The task >>
A verbatim reproduction of every entry is the expected answer.

(Data entries)
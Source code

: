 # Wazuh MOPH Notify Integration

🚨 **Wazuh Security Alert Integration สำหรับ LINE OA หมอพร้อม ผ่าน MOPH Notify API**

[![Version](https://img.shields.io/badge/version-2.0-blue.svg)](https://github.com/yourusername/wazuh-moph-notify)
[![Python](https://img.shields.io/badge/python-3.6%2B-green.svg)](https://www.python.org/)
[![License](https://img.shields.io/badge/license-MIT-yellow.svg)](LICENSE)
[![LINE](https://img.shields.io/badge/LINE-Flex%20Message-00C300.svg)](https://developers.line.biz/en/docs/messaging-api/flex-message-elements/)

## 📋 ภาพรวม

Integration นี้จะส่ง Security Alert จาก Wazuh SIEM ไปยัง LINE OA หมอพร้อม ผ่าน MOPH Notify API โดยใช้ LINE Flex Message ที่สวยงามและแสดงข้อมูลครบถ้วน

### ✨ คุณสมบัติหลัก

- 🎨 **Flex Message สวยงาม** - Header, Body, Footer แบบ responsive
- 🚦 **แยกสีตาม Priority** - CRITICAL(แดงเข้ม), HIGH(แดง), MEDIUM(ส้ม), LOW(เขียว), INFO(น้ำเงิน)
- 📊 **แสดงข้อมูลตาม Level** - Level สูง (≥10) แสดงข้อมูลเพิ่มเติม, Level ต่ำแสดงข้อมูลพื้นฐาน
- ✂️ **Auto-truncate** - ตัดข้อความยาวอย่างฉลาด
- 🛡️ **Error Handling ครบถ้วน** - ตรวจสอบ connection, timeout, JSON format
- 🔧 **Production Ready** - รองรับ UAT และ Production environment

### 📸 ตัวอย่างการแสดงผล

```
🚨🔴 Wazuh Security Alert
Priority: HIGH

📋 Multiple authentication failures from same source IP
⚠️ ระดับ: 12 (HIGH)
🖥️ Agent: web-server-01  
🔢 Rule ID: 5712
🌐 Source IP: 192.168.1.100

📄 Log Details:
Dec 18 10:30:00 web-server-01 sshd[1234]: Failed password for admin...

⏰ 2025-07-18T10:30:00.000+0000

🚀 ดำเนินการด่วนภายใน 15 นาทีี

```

Answer below >>
Source code

: # Wazuh MOPH Notify Integration

🚨 **Wazuh Security Alert Integration สำหรับ LINE OA หมอพร้อม ผ่าน MOPH Notify API**

[![Version](https://img.shields.io/badge/version-2.0-blue.svg)](https://github.com/yourusername/wazuh-moph-notify)
[![Python](https://img.shields.io/badge/python-3.6%2B-green.svg)](https://www.python.org/)
[![License](https://img.shields.io/badge/license-MIT-yellow.svg)](LICENSE)
[![LINE](https://img.shields.io/badge/LINE-Flex%20Message-00C300.svg)](https://developers.line.biz/en/docs/messaging-api/flex-message-elements/)

## 📋 ภาพรวม

Integration นี้จะส่ง Security Alert จาก Wazuh SIEM ไปยัง LINE OA หมอพร้อม ผ่าน MOPH Notify API โดยใช้ LINE Flex Message ที่สวยงามและแสดงข้อมูลครบถ้วน

### ✨ คุณสมบัติหลัก

- 🎨 **Flex Message สวยงาม** - Header, Body, Footer แบบ responsive
- 🚦 **แยกสีตาม Priority** - CRITICAL(แดงเข้ม), HIGH(แดง), MEDIUM(ส้ม), LOW(เขียว), INFO(น้ำเงิน)
- 📊 **แสดงข้อมูลตาม Level** - Level สูง (≥10) แสดงข้อมูลเพิ่มเติม, Level ต่ำแสดงข้อมูลพื้นฐาน
- ✂️ **Auto-truncate** - ตัดข้อความยาวอย่างฉลาด
- 🛡️ **Error Handling ครบถ้วน** - ตรวจสอบ connection, timeout, JSON format
- 🔧 **Production Ready** - รองรับ UAT และ Production environment

### 📸 ตัวอย่างการแสดงผล

```
🚨🔴 Wazuh Security Alert
Priority: HIGH

📋 Multiple authentication failures from same source IP
⚠️ ระดับ: 12 (HIGH)
🖥️ Agent: web-server-01  
🔢 Rule ID: 5712
🌐 Source IP: 192.168.1.100

📄 Log Details:
Dec 18 10:30:00 web-server-01 sshd[1234]: Failed password for admin...

⏰ 2025-07-18T10:30:00.000+0000

🚀 ดำเนินการด่วนภายใน 15 นาทีี

```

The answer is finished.